About this exercise =>
Repeat the entries exactly but omit the pictures.

Supplied material =>
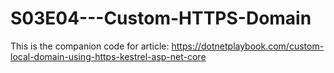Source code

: # S03E04---Custom-HTTPS-Domain
This is the companion code for article: https://dotnetplaybook.com/custom-local-domain-using-https-kestrel-asp-net-core
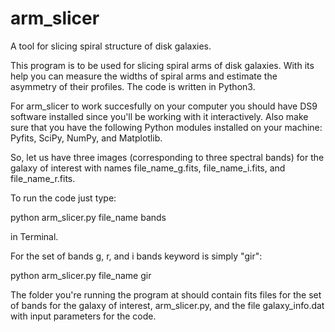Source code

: # arm_slicer
A tool for slicing spiral structure of disk galaxies.

This program is to be used for slicing spiral arms of disk galaxies. With its help you can measure the widths of spiral arms and estimate the asymmetry of their profiles. The code is written in Python3.

For arm_slicer to work succesfully on your computer you should have DS9 software installed since you'll be working with it interactively. Also make sure that you have the following Python modules installed on your machine: Pyfits, SciPy, NumPy, and Matplotlib. 

So, let us have three images (corresponding to three spectral bands) for the galaxy of interest with names file_name_g.fits, file_name_i.fits, and file_name_r.fits.

To run the code just type:

python arm_slicer.py file_name bands

in Terminal. 

For the set of bands g, r, and i bands keyword is simply "gir":

python arm_slicer.py file_name gir

The folder you're running the program at should contain fits files for the set of bands for the galaxy of interest, arm_slicer.py, and the file galaxy_info.dat with input parameters for the code.
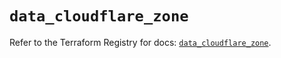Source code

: # `data_cloudflare_zone`

Refer to the Terraform Registry for docs: [`data_cloudflare_zone`](https://registry.terraform.io/providers/cloudflare/cloudflare/5.7.0/docs/data-sources/zone).
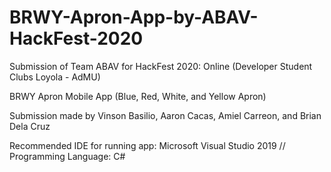 # BRWY-Apron-App-by-ABAV-HackFest-2020
Submission of Team ABAV for HackFest 2020: Online (Developer Student Clubs Loyola - AdMU)

BRWY Apron Mobile App (Blue, Red, White, and Yellow Apron)

Submission made by Vinson Basilio, Aaron Cacas, Amiel Carreon, and Brian Dela Cruz

Recommended IDE for running app: Microsoft Visual Studio 2019 // Programming Language: C#
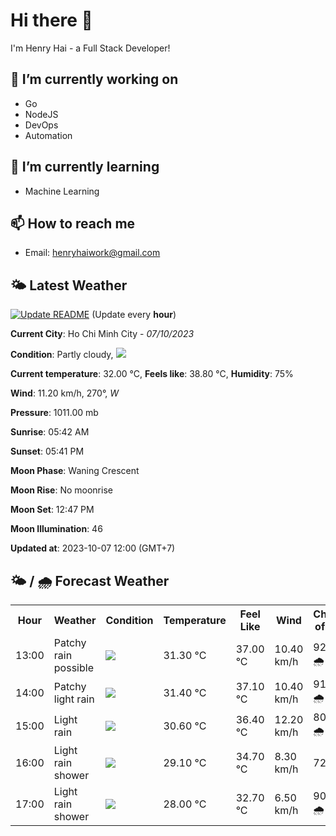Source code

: # Hi there 👋

I'm Henry Hai - a Full Stack Developer!

## 🔭 I’m currently working on

- Go
- NodeJS
- DevOps
- Automation

## 🌱 I’m currently learning

- Machine Learning

## 📫 How to reach me

- Email: <henryhaiwork@gmail.com>

## 🌤️ Latest Weather
[![Update README](https://github.com/henry0hai/henry0hai/actions/workflows/udpateReadme.yml/badge.svg)](https://github.com/henry0hai/henry0hai/actions/workflows/udpateReadme.yml)
(Update every **hour**)
<!-- CURRENT_WEATHER:START -->
**Current City**: Ho Chi Minh City - *07/10/2023*

**Condition**: Partly cloudy, <img src="https://cdn.weatherapi.com/weather/64x64/day/116.png"/>

**Current temperature**: 32.00 °C, **Feels like**: 38.80 °C, **Humidity**: 75%

**Wind**: 11.20 km/h, 270°, *W*

**Pressure**: 1011.00 mb

**Sunrise**: 05:42 AM

**Sunset**: 05:41 PM

**Moon Phase**: Waning Crescent

**Moon Rise**: No moonrise

**Moon Set**: 12:47 PM

**Moon Illumination**: 46

**Updated at**: 2023-10-07 12:00 (GMT+7)<!-- CURRENT_WEATHER:END -->

## 🌤️ / 🌧️ Forecast Weather
<!-- FORECAST_WEATHER:START -->
<table>
		<tr>
			<th>Hour</th>
			<th>Weather</th>
			<th>Condition</th>
			<th>Temperature</th>
			<th>Feel Like</th>
			<th>Wind</th>
			<th>Chance of Rain</th>
		</tr>
				<tr>
					<td>13:00</td>
					<td>Patchy rain possible</td>
					<td><img src='https://cdn.weatherapi.com/weather/64x64/day/176.png'/></td>
					<td>31.30 °C</td>
					<td>37.00 °C</td>
					<td>10.40 km/h</td>
					<td>92 % 🌧️</td>
				</tr>
				<tr>
					<td>14:00</td>
					<td>Patchy light rain</td>
					<td><img src='https://cdn.weatherapi.com/weather/64x64/day/293.png'/></td>
					<td>31.40 °C</td>
					<td>37.10 °C</td>
					<td>10.40 km/h</td>
					<td>91 % 🌧️</td>
				</tr>
				<tr>
					<td>15:00</td>
					<td>Light rain</td>
					<td><img src='https://cdn.weatherapi.com/weather/64x64/day/296.png'/></td>
					<td>30.60 °C</td>
					<td>36.40 °C</td>
					<td>12.20 km/h</td>
					<td>80 % 🌧️</td>
				</tr>
				<tr>
					<td>16:00</td>
					<td>Light rain shower</td>
					<td><img src='https://cdn.weatherapi.com/weather/64x64/day/353.png'/></td>
					<td>29.10 °C</td>
					<td>34.70 °C</td>
					<td>8.30 km/h</td>
					<td>72 %</td>
				</tr>
				<tr>
					<td>17:00</td>
					<td>Light rain shower</td>
					<td><img src='https://cdn.weatherapi.com/weather/64x64/day/353.png'/></td>
					<td>28.00 °C</td>
					<td>32.70 °C</td>
					<td>6.50 km/h</td>
					<td>90 % 🌧️</td>
				</tr>
</table>
<!-- FORECAST_WEATHER:END -->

Answer box =>
Source code

: # S03E04---Custom-HTTPS-Domain
This is the companion code for article: https://dotnetplaybook.com/custom-local-domain-using-https-kestrel-asp-net-core
Source code

: # arm_slicer
A tool for slicing spiral structure of disk galaxies.

This program is to be used for slicing spiral arms of disk galaxies. With its help you can measure the widths of spiral arms and estimate the asymmetry of their profiles. The code is written in Python3.

For arm_slicer to work succesfully on your computer you should have DS9 software installed since you'll be working with it interactively. Also make sure that you have the following Python modules installed on your machine: Pyfits, SciPy, NumPy, and Matplotlib. 

So, let us have three images (corresponding to three spectral bands) for the galaxy of interest with names file_name_g.fits, file_name_i.fits, and file_name_r.fits.

To run the code just type:

python arm_slicer.py file_name bands

in Terminal. 

For the set of bands g, r, and i bands keyword is simply "gir":

python arm_slicer.py file_name gir

The folder you're running the program at should contain fits files for the set of bands for the galaxy of interest, arm_slicer.py, and the file galaxy_info.dat with input parameters for the code.
Source code

: # `data_cloudflare_zone`

Refer to the Terraform Registry for docs: [`data_cloudflare_zone`](https://registry.terraform.io/providers/cloudflare/cloudflare/5.7.0/docs/data-sources/zone).
 # BRWY-Apron-App-by-ABAV-HackFest-2020
Submission of Team ABAV for HackFest 2020: Online (Developer Student Clubs Loyola - AdMU)

BRWY Apron Mobile App (Blue, Red, White, and Yellow Apron)

Submission made by Vinson Basilio, Aaron Cacas, Amiel Carreon, and Brian Dela Cruz

Recommended IDE for running app: Microsoft Visual Studio 2019 // Programming Language: C#
Source code

: # Hi there 👋

I'm Henry Hai - a Full Stack Developer!

## 🔭 I’m currently working on

- Go
- NodeJS
- DevOps
- Automation

## 🌱 I’m currently learning

- Machine Learning

## 📫 How to reach me

- Email: <henryhaiwork@gmail.com>

## 🌤️ Latest Weather
[![Update README](https://github.com/henry0hai/henry0hai/actions/workflows/udpateReadme.yml/badge.svg)](https://github.com/henry0hai/henry0hai/actions/workflows/udpateReadme.yml)
(Update every **hour**)
<!-- CURRENT_WEATHER:START -->
**Current City**: Ho Chi Minh City - *07/10/2023*

**Condition**: Partly cloudy, <img src="https://cdn.weatherapi.com/weather/64x64/day/116.png"/>

**Current temperature**: 32.00 °C, **Feels like**: 38.80 °C, **Humidity**: 75%

**Wind**: 11.20 km/h, 270°, *W*

**Pressure**: 1011.00 mb

**Sunrise**: 05:42 AM

**Sunset**: 05:41 PM

**Moon Phase**: Waning Crescent

**Moon Rise**: No moonrise

**Moon Set**: 12:47 PM

**Moon Illumination**: 46

**Updated at**: 2023-10-07 12:00 (GMT+7)<!-- CURRENT_WEATHER:END -->

## 🌤️ / 🌧️ Forecast Weather
<!-- FORECAST_WEATHER:START -->
<table>
		<tr>
			<th>Hour</th>
			<th>Weather</th>
			<th>Condition</th>
			<th>Temperature</th>
			<th>Feel Like</th>
			<th>Wind</th>
			<th>Chance of Rain</th>
		</tr>
				<tr>
					<td>13:00</td>
					<td>Patchy rain possible</td>
					<td><img src='https://cdn.weatherapi.com/weather/64x64/day/176.png'/></td>
					<td>31.30 °C</td>
					<td>37.00 °C</td>
					<td>10.40 km/h</td>
					<td>92 % 🌧️</td>
				</tr>
				<tr>
					<td>14:00</td>
					<td>Patchy light rain</td>
					<td><img src='https://cdn.weatherapi.com/weather/64x64/day/293.png'/></td>
					<td>31.40 °C</td>
					<td>37.10 °C</td>
					<td>10.40 km/h</td>
					<td>91 % 🌧️</td>
				</tr>
				<tr>
					<td>15:00</td>
					<td>Light rain</td>
					<td><img src='https://cdn.weatherapi.com/weather/64x64/day/296.png'/></td>
					<td>30.60 °C</td>
					<td>36.40 °C</td>
					<td>12.20 km/h</td>
					<td>80 % 🌧️</td>
				</tr>
				<tr>
					<td>16:00</td>
					<td>Light rain shower</td>
					<td><img src='https://cdn.weatherapi.com/weather/64x64/day/353.png'/></td>
					<td>29.10 °C</td>
					<td>34.70 °C</td>
					<td>8.30 km/h</td>
					<td>72 %</td>
				</tr>
				<tr>
					<td>17:00</td>
					<td>Light rain shower</td>
					<td><img src='https://cdn.weatherapi.com/weather/64x64/day/353.png'/></td>
					<td>28.00 °C</td>
					<td>32.70 °C</td>
					<td>6.50 km/h</td>
					<td>90 % 🌧️</td>
				</tr>
</table>
<!-- FORECAST_WEATHER:END -->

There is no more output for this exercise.